# [Work required]
The answer must consist of every line from the entries that holds the word "easy".
START Information given
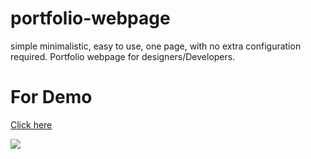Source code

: # portfolio-webpage
simple minimalistic, easy to use, one page, with no extra configuration required. Portfolio webpage for designers/Developers.

# For Demo
 <a href="https://shivamkapasia0.github.io/portfolio-webpage/"><u>Click here</u></a>
 
 <img src="https://github.com/shivamkapasia0/portfolio-webpage/blob/master/websiteScreenshot.png"  />
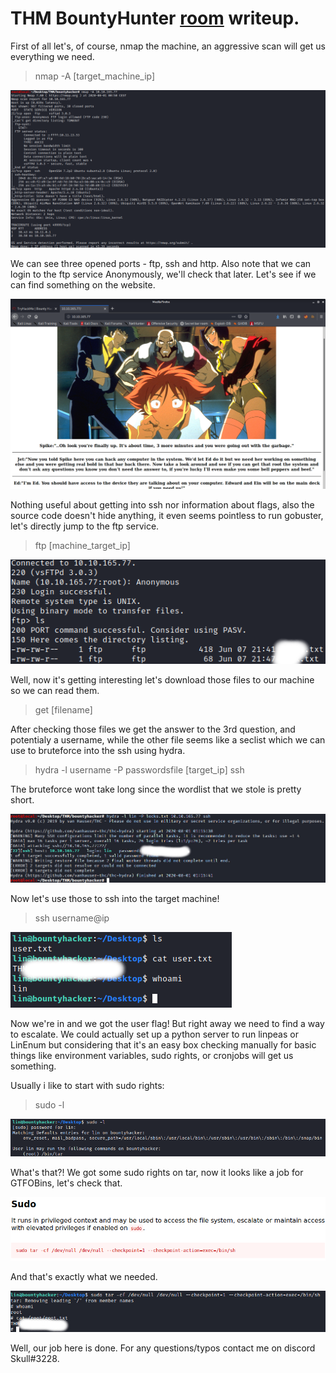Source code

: # THM BountyHunter [room](https://tryhackme.com/room/cowboyhacker) writeup.
First of all let's, of course, nmap the machine, an aggressive scan will get us everything we need.

> nmap -A [target_machine_ip]

![Nmap result](nmap.png)

We can see three opened ports - ftp, ssh and http. Also note that we can login to the ftp service Anonymously, we'll check that later. Let's see if we can find something on the website.

![website](port80.png)

Nothing useful about getting into ssh nor information about flags, also the source code doesn't hide anything, it even seems pointless to run gobuster, let's directly jump to the ftp service.

> ftp [machine_target_ip]

![ftp](ftp.png)

Well, now it's getting interesting let's download those files to our machine so we can read them.

> get [filename]

After checking those files we get the answer to the 3rd question, and potentialy a username, while the other file seems like a seclist which we can use to bruteforce into the ssh using hydra.

> hydra -l username -P passwordsfile [target_ip] ssh

The bruteforce wont take long since the wordlist that we stole is pretty short.

![hydra](hydra.jpg)

Now let's use those to ssh into the target machine!

> ssh username@ip

![user.txt](user.png)

Now we're in and we got the user flag! But right away we need to find a way to escalate. We could actually set up a python server to run linpeas or LinEnum but considering that it's an easy box checking manually for basic things like environment variables, sudo rights, or cronjobs will get us something.

Usually i like to start with sudo rights:

> sudo -l

![sudo](sudorights.png)

What's that?! We got some sudo rights on tar, now it looks like a job for GTFOBins, let's check that.

![tar](tar.png)

And that's exactly what we needed.

![user](root.png)

Well, our job here is done. For any questions/typos contact me on discord Skull#3228.

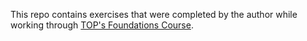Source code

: This repo contains exercises that were completed by the author while working through [TOP's Foundations Course](https://www.theodinproject.com/paths/foundations/courses/foundations).
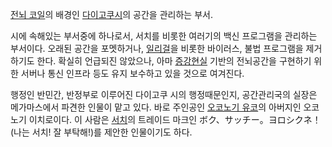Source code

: [전뇌 코일](%EC%A0%84%EB%87%8C%20%EC%BD%94%EC%9D%BC.md)의 배경인 [다이고쿠시](%EB%8B%A4%EC%9D%B4%EA%B3%A0%EC%BF%A0%20%EC%8B%9C.md)의 공간을 관리하는 부서.

시에 속해있는 부서중에 하나로서, 서치를 비롯한 여러기의 백신 프로그램을 관리하는 부서이다. 오래된 공간을 포멧하거나,
[일리걸](%EC%9D%BC%EB%A6%AC%EA%B1%B8.md)을 비롯한 바이러스, 불법 프로그램을 제거하기도 한다. 확실히
언급되진 않았으나, 아마 [증강현실](%EC%A6%9D%EA%B0%95%ED%98%84%EC%8B%A4.md) 기반의 전뇌공간을
구현하기 위한 서버나 통신 인프라 등도 유지 보수하고 있을 것으로 여겨진다.

행정인 반민간, 반정부로 이루어진 다이고쿠 시의 행정때문인지, 공간관리국의 실장은 메가마스에서 파견한 인물이 맡고 있다. 바로 주인공인
[오코노기 유코](%EC%98%A4%EC%BD%94%EB%85%B8%EA%B8%B0%20%EC%9C%A0%EC%BD%94.md)의
아버지인 오코노기 이치로이다. 이 사람은 [서치](%EC%84%9C%EC%B9%98.md)의 트레이드 마크인
ボク、サッチー。ヨロシクネ！(나는 서치! 잘 부탁해!)를 제안한 인물이기도 하다.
END Information given
# [Solved problem]
simple minimalistic, easy to use, one page, with no extra configuration required. Portfolio webpage for designers/Developers.
Now we're in and we got the user flag! But right away we need to find a way to escalate. We could actually set up a python server to run linpeas or LinEnum but considering that it's an easy box checking manually for basic things like environment variables, sudo rights, or cronjobs will get us something.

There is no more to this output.